TARRANT, Ala. — An Alabama police officer says that he wants to encourage other communities to help feed the hungry after he recently delivered several truckloads of groceries to a grandmother that was caught stealing eggs in order to feed her toddler-aged grandchildren.
Tarrant officer William Stacy was called to a General Dollar store on Dec. 6 as a woman had been discovered with eggs in her pocket. Helen Johnson, 47, says that she went to the store with $1.25 in cash, but arrived to find that the eggs were $1.75 and that she was 50 cents short.
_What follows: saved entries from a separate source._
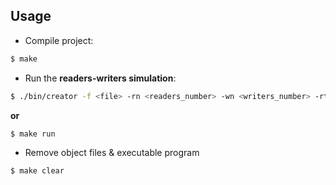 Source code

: ## Usage

- Compile project:
```bash
$ make
```

- Run the **readers-writers simulation**:
```bash
$ ./bin/creator -f <file> -rn <readers_number> -wn <writers_number> -rt <readers_time> -wt <writers_time> -wp <writer_exec> -rp <reader_exec> -sm <shared_memory_name> -lg <log_level>
```
**or**
```bash
$ make run
```

- Remove object files & executable program
```bash
$ make clear
```
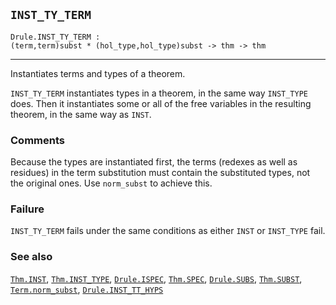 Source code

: ## `INST_TY_TERM`

``` hol4
Drule.INST_TY_TERM :
(term,term)subst * (hol_type,hol_type)subst -> thm -> thm
```

------------------------------------------------------------------------

Instantiates terms and types of a theorem.

`INST_TY_TERM` instantiates types in a theorem, in the same way
`INST_TYPE` does. Then it instantiates some or all of the free variables
in the resulting theorem, in the same way as `INST`.

### Comments

Because the types are instantiated first, the terms (redexes as well as
residues) in the term substitution must contain the substituted types,
not the original ones. Use `norm_subst` to achieve this.

### Failure

`INST_TY_TERM` fails under the same conditions as either `INST` or
`INST_TYPE` fail.

### See also

[`Thm.INST`](#Thm.INST), [`Thm.INST_TYPE`](#Thm.INST_TYPE),
[`Drule.ISPEC`](#Drule.ISPEC), [`Thm.SPEC`](#Thm.SPEC),
[`Drule.SUBS`](#Drule.SUBS), [`Thm.SUBST`](#Thm.SUBST),
[`Term.norm_subst`](#Term.norm_subst),
[`Drule.INST_TT_HYPS`](#Drule.INST_TT_HYPS)
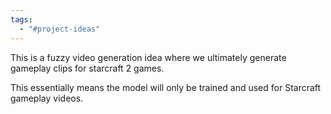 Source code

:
 ```yaml
---
tags:
  - "#project-ideas"
---
```

This is a fuzzy video generation idea where we ultimately generate gameplay clips for starcraft 2 games.

This essentially means the model will only be trained and used for Starcraft gameplay videos. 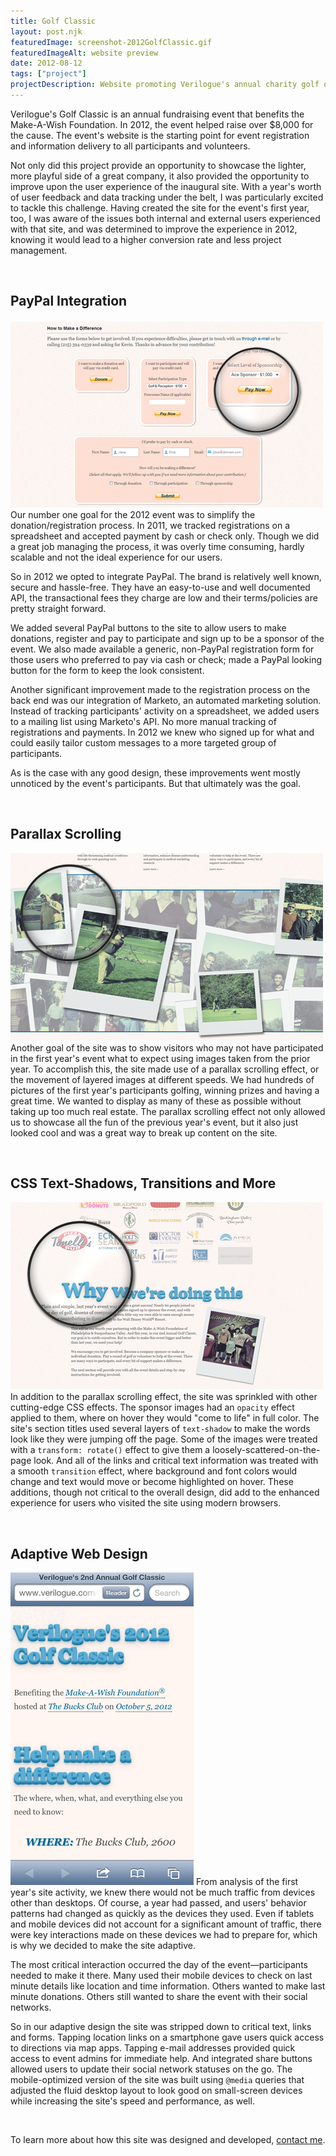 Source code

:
 ```yaml
---
title: Golf Classic
layout: post.njk
featuredImage: screenshot-2012GolfClassic.gif
featuredImageAlt: website preview
date: 2012-08-12
tags: ["project"]
projectDescription: Website promoting Verilogue's annual charity golf outing.
---
```


<div class="post-content">
    <p class="lead">
        Verilogue's Golf Classic is an annual fundraising event that benefits the Make-A-Wish Foundation. In 2012, the event helped raise over $8,000 for the cause. The event's website is the starting point for event registration and information delivery to all participants and volunteers.
    </p>
    <p>
        Not only did this project provide an opportunity to showcase the lighter, more playful side of a great company, it also provided the opportunity to improve upon the user experience of the inaugural site. With a year's worth of user feedback and data tracking under the belt, I was particularly excited to tackle this challenge. Having created the site for the event's first year, too, I was aware of the issues both internal and external users experienced with that site, and was determined to improve the experience in 2012, knowing it would lead to a higher conversion rate and less project management.
    </p>
    <br/>
    <h2>
        PayPal Integration
    </h2>
    <p>
        <img class="pull-right highlight" src="highlight-2012GolfClassic-003.png" alt="PayPal Intergration Highlight"/>
        Our number one goal for the 2012 event was to simplify the donation/registration process. In 2011, we tracked registrations on a spreadsheet and accepted payment by cash or check only. Though we did a great job managing the process, it was overly time consuming, hardly scalable and not the ideal experience for our users.
    </p>
    <p>
        So in 2012 we opted to integrate PayPal. The brand is relatively well known, secure and hassle-free. They have an easy-to-use and well documented API, the transactional fees they charge are low and their terms/policies are pretty straight forward.
    </p>
    <p>
        We added several PayPal buttons to the site to allow users to make donations, register and pay to participate and sign up to be a sponsor of the event. We also made available a generic, non-PayPal registration form for those users who preferred to pay via cash or check; made a PayPal looking button for the form to keep the look consistent.
    </p>
    <p>
        Another significant improvement made to the registration process on the back end was our integration of Marketo, an automated marketing solution. Instead of tracking participants' activity on a spreadsheet, we added users to a mailing list using Marketo's API. No more manual tracking of registrations and payments. In 2012 we knew who signed up for what and could easily tailor custom messages to a more targeted group of participants.
    </p>
    <p>
        As is the case with any good design, these improvements went mostly unnoticed by the event's participants. But that ultimately was the goal.
    </p>
    <br/>
    <h2>
        Parallax Scrolling
    </h2>
    <p>
        <img class="pull-left highlight" src="highlight-2012GolfClassic-001.png" alt="Parallax Scrolling Highlight"/>
        Another goal of the site was to show visitors who may not have participated in the first year's event what to expect using images taken from the prior year. To accomplish this, the site made use of a parallax scrolling effect, or the movement of layered images at different speeds. We had hundreds of pictures of the first year's participants golfing, winning prizes and having a great time. We wanted to display as many of these as possible without taking up too much real estate. The parallax scrolling effect not only allowed us to showcase all the fun of the previous year's event, but it also just looked cool and was a great way to break up content on the site.
    </p>
    <br/>
    <h2>
        CSS Text-Shadows, Transitions and More
    </h2>
    <p>
        <img class="pull-right highlight" src="highlight-2012GolfClassic-002.png" alt="CSS3 Highlight"/>
        In addition to the parallax scrolling effect, the site was sprinkled with other cutting-edge CSS effects. The sponsor images had an <code class="language-css">opacity</code> effect applied to them, where on hover they would "come to life" in full color. The site's section titles used several layers of <code class="language-css">text-shadow</code> to make the words look like they were jumping off the page. Some of the images were treated with a <code class="language-css">transform: rotate()</code> effect to give them a loosely-scattered-on-the-page look. And all of the links and critical text information was treated with a smooth <code class="language-css">transition</code> effect, where background and font colors would change and text would move or become highlighted on hover. These additions, though not critical to the overall design, did add to the enhanced experience for users who visited the site using modern browsers.
    </p>
    <br/>
    <h2>
        Adaptive Web Design
    </h2>
    <p>
        <img class="pull-left highlight" src="highlight-2012GolfClassic-004.png" alt="Adaptive Web Design Highlight"/>
        From analysis of the first year's site activity, we knew there would not be much traffic from devices other than desktops. Of course, a year had passed, and users' behavior patterns had changed as quickly as the devices they used. Even if tablets and mobile devices did not account for a significant amount of traffic, there were key interactions made on these devices we had to prepare for, which is why we decided to make the site adaptive.
    </p>
    <p>
        The most critical interaction occurred the day of the event&mdash;participants needed to make it there. Many used their mobile devices to check on last minute details like location and time information. Others wanted to make last minute donations. Others still wanted to share the event with their social networks.
    </p>
    <p>
        So in our adaptive design the site was stripped down to critical text, links and forms. Tapping location links on a smartphone gave users quick access to directions via map apps. Tapping e-mail addresses provided quick access to event admins for immediate help. And integrated share buttons allowed users to update their social network statuses on the go. The mobile-optimized version of the site was built using <code class="language-css">@media</code> queries that adjusted the fluid desktop layout to look good on small-screen devices while increasing the site's speed and performance, as well.
    </p>
    <br/>
    <p>
        To learn more about how this site was designed and developed, <a href="http://www.chasewoodford.com/#contact">contact me</a>.
    </p>
</div>
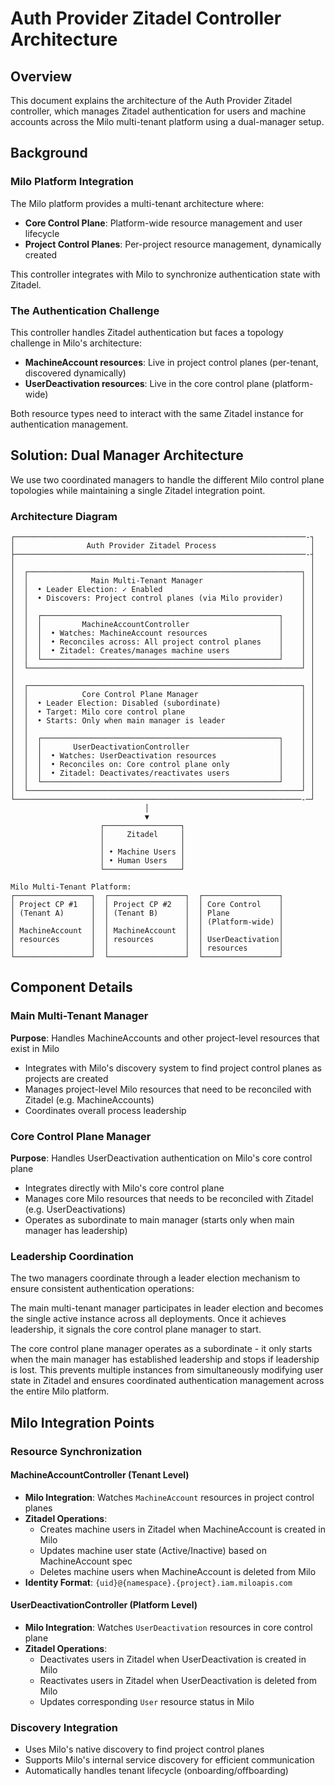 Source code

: # Auth Provider Zitadel Controller Architecture

## Overview

This document explains the architecture of the Auth Provider Zitadel controller,
which manages Zitadel authentication for users and machine accounts across the
Milo multi-tenant platform using a dual-manager setup.

## Background

### Milo Platform Integration

The Milo platform provides a multi-tenant architecture where:
- **Core Control Plane**: Platform-wide resource management and user lifecycle
- **Project Control Planes**: Per-project resource management, dynamically
  created

This controller integrates with Milo to synchronize authentication state with
Zitadel.

### The Authentication Challenge

This controller handles Zitadel authentication but faces a topology challenge in
Milo's architecture:

- **MachineAccount resources**: Live in project control planes (per-tenant,
  discovered dynamically)
- **UserDeactivation resources**: Live in the core control plane (platform-wide)

Both resource types need to interact with the same Zitadel instance for
authentication management.

## Solution: Dual Manager Architecture

We use two coordinated managers to handle the different Milo control plane
topologies while maintaining a single Zitadel integration point.

### Architecture Diagram

```
┌─────────────────────────────────────────────────────────────────-┐
│                Auth Provider Zitadel Process                     │
├─────────────────────────────────────────────────────────────────-┤
│                                                                  │
│  ┌─────────────────────────────────────────────────────────────┐ │
│  │              Main Multi-Tenant Manager                      │ │
│  │  • Leader Election: ✓ Enabled                               │ │
│  │  • Discovers: Project control planes (via Milo provider)    │ │
│  │                                                             │ │
│  │  ┌─────────────────────────────────────────────────────┐    │ │
│  │  │         MachineAccountController                    │    │ │
│  │  │  • Watches: MachineAccount resources                │    │ │
│  │  │  • Reconciles across: All project control planes    │    │ │
│  │  │  • Zitadel: Creates/manages machine users           │    │ │
│  │  └─────────────────────────────────────────────────────┘    │ │
│  └─────────────────────────────────────────────────────────────┘ │
│                                                                  │
│  ┌─────────────────────────────────────────────────────────────┐ │
│  │            Core Control Plane Manager                       │ │
│  │  • Leader Election: Disabled (subordinate)                  │ │
│  │  • Target: Milo core control plane                          │ │
│  │  • Starts: Only when main manager is leader                 │ │
│  │                                                             │ │
│  │  ┌─────────────────────────────────────────────────────┐    │ │
│  │  │       UserDeactivationController                    │    │ │
│  │  │  • Watches: UserDeactivation resources              │    │ │
│  │  │  • Reconciles on: Core control plane only           │    │ │
│  │  │  • Zitadel: Deactivates/reactivates users           │    │ │
│  │  └─────────────────────────────────────────────────────┘    │ │
│  └─────────────────────────────────────────────────────────────┘ │
└────────────────────────────────────────────────────────────────-─┘
                              │
                              ▼
                    ┌─────────────────┐
                    │     Zitadel     │
                    │                 │
                    │ • Machine Users │
                    │ • Human Users   │
                    └─────────────────┘

Milo Multi-Tenant Platform:
┌─────────────────┐  ┌─────────────────┐  ┌─────────────────┐
│ Project CP #1   │  │ Project CP #2   │  │ Core Control    │
│ (Tenant A)      │  │ (Tenant B)      │  │ Plane           │
│                 │  │                 │  │ (Platform-wide) │
│ MachineAccount  │  │ MachineAccount  │  │                 │
│ resources       │  │ resources       │  │ UserDeactivation│
│                 │  │                 │  │ resources       │
└─────────────────┘  └─────────────────┘  └─────────────────┘
```

## Component Details

### Main Multi-Tenant Manager

**Purpose**: Handles MachineAccounts and other project-level resources that
exist in Milo

- Integrates with Milo's discovery system to find project control planes as
  projects are created
- Manages project-level Milo resources that need to be reconciled with Zitadel
  (e.g. MachineAccounts)
- Coordinates overall process leadership

### Core Control Plane Manager

**Purpose**: Handles UserDeactivation authentication on Milo's core control
plane

- Integrates directly with Milo's core control plane
- Manages core Milo resources that needs to be reconciled with Zitadel (e.g.
  UserDeactivations)
- Operates as subordinate to main manager (starts only when main manager has
  leadership)

### Leadership Coordination

The two managers coordinate through a leader election mechanism to ensure
consistent authentication operations:

The main multi-tenant manager participates in leader election and becomes the
single active instance across all deployments. Once it achieves leadership, it
signals the core control plane manager to start.

The core control plane manager operates as a subordinate - it only starts when
the main manager has established leadership and stops if leadership is lost.
This prevents multiple instances from simultaneously modifying user state in
Zitadel and ensures coordinated authentication management across the entire Milo
platform.

## Milo Integration Points

### Resource Synchronization

#### MachineAccountController (Tenant Level)

- **Milo Integration**: Watches `MachineAccount` resources in project control
  planes
- **Zitadel Operations**:
  - Creates machine users in Zitadel when MachineAccount is created in Milo
  - Updates machine user state (Active/Inactive) based on MachineAccount spec
  - Deletes machine users when MachineAccount is deleted from Milo
- **Identity Format**: `{uid}@{namespace}.{project}.iam.miloapis.com`

#### UserDeactivationController (Platform Level)

- **Milo Integration**: Watches `UserDeactivation` resources in core control
  plane
- **Zitadel Operations**:
  - Deactivates users in Zitadel when UserDeactivation is created in Milo
  - Reactivates users in Zitadel when UserDeactivation is deleted from Milo
  - Updates corresponding `User` resource status in Milo

### Discovery Integration

- Uses Milo's native discovery to find project control planes
- Supports Milo's internal service discovery for efficient communication
- Automatically handles tenant lifecycle (onboarding/offboarding)
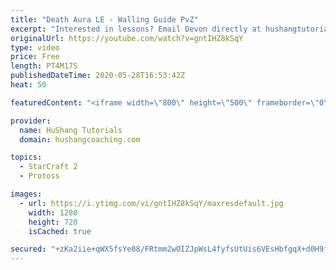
 ```yaml
---
title: "Death Aura LE - Walling Guide PvZ"
excerpt: "Interested in lessons? Email Devon directly at hushangtutorials@outlook.com ------------------------------------------------------------------------------------------------------- Want to support HuShang Tutorials directly? Patreon is a website where you can contribute a monthly donation that will help"
originalUrl: https://youtube.com/watch?v=gntIHZ8kSqY
type: video
price: Free
length: PT4M17S
publishedDateTime: 2020-05-28T16:53:42Z
heat: 50

featuredContent: "<iframe width=\"800\" height=\"500\" frameborder=\"0\" src=\"https://www.youtube.com/embed/gntIHZ8kSqY\" allow=\"accelerometer; autoplay; encrypted-media; gyroscope; picture-in-picture\" allowfullscreen></iframe>"

provider:
  name: HuShang Tutorials
  domain: hushangcoaching.com

topics:
  - StarCraft 2
  - Protoss

images:
  - url: https://i.ytimg.com/vi/gntIHZ8kSqY/maxresdefault.jpg
    width: 1280
    height: 720
    isCached: true

secured: "+zKa2iie+qWX5fsYe08/FRtmm2wOIZJpWsL4fyfsUtUis6VEsHbfgqX+d0H9ffPwD8RHY6rZ92+31ZgC14sMEKsWA0dclC1ACGb9o6i0Z7oqsy6SFiHoOx4apgrU6hpsJ7UwzaWhEeRBT1XkTFS7GEa2Ra5E0nTbnKd52NC9pAYC+ohNWSQUXYoixJMa27VwDawkOCsjK2E4s/w+G+WwqD+oPVThPPonSyix9b/fLzVReCnFCtBL/HHZeXy7tnZU85AQ0psKmWaQ/dlnUDkNesg3hKf0dmN8SFezJTy+7v46ndYtiD3HwfcpX3sxQWI7o/XgoY+yEntdaamg+ZW0fBMar5rCCnxoJkOMnV/oBoXCwEDya9ZYquLt0186fxv1RmsljZRN+KvQsONfsTzRCOI9oupTNiYQ/a9BwGGkWZQ=;oIb6p0Q5LIOk6bJp7vxn0A=="
---
```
As she didn’t have enough money and feared her grandchildren might starve otherwise, she placed three of the eggs in her jacket pocket. She was then discovered shoplifting and store personnel called the police.
When Stacy arrived on the scene, he learned that Johnson’s household hadn’t eaten since Thursday. Johnson lives with her niece, two daughters and two grandchildren, ages 1 and 3. While Stacy said that he is often called to the store over shoplifting, he believed that this situation was different and saw a desperate woman who needed help and not punishment.
Johnson tried to give him the $1.25 to pay for the eggs, but he refused. Stacy bought Johnson a carton of eggs, and when she asked what she could do in return, he asked her to promise to never shoplift again.
“She started crying,” Stacy told reporters. “She said, ‘I need help. I need help, Officer Stacy, I need to put food in my babies’ stomachs.’ That’s what got me. That’s what hit me the hardest. I told her [to] park on the side of the parking lot. I ran in, bought the carton of eggs, came back outside, handed them to her and she got very emotional, very apologetic.”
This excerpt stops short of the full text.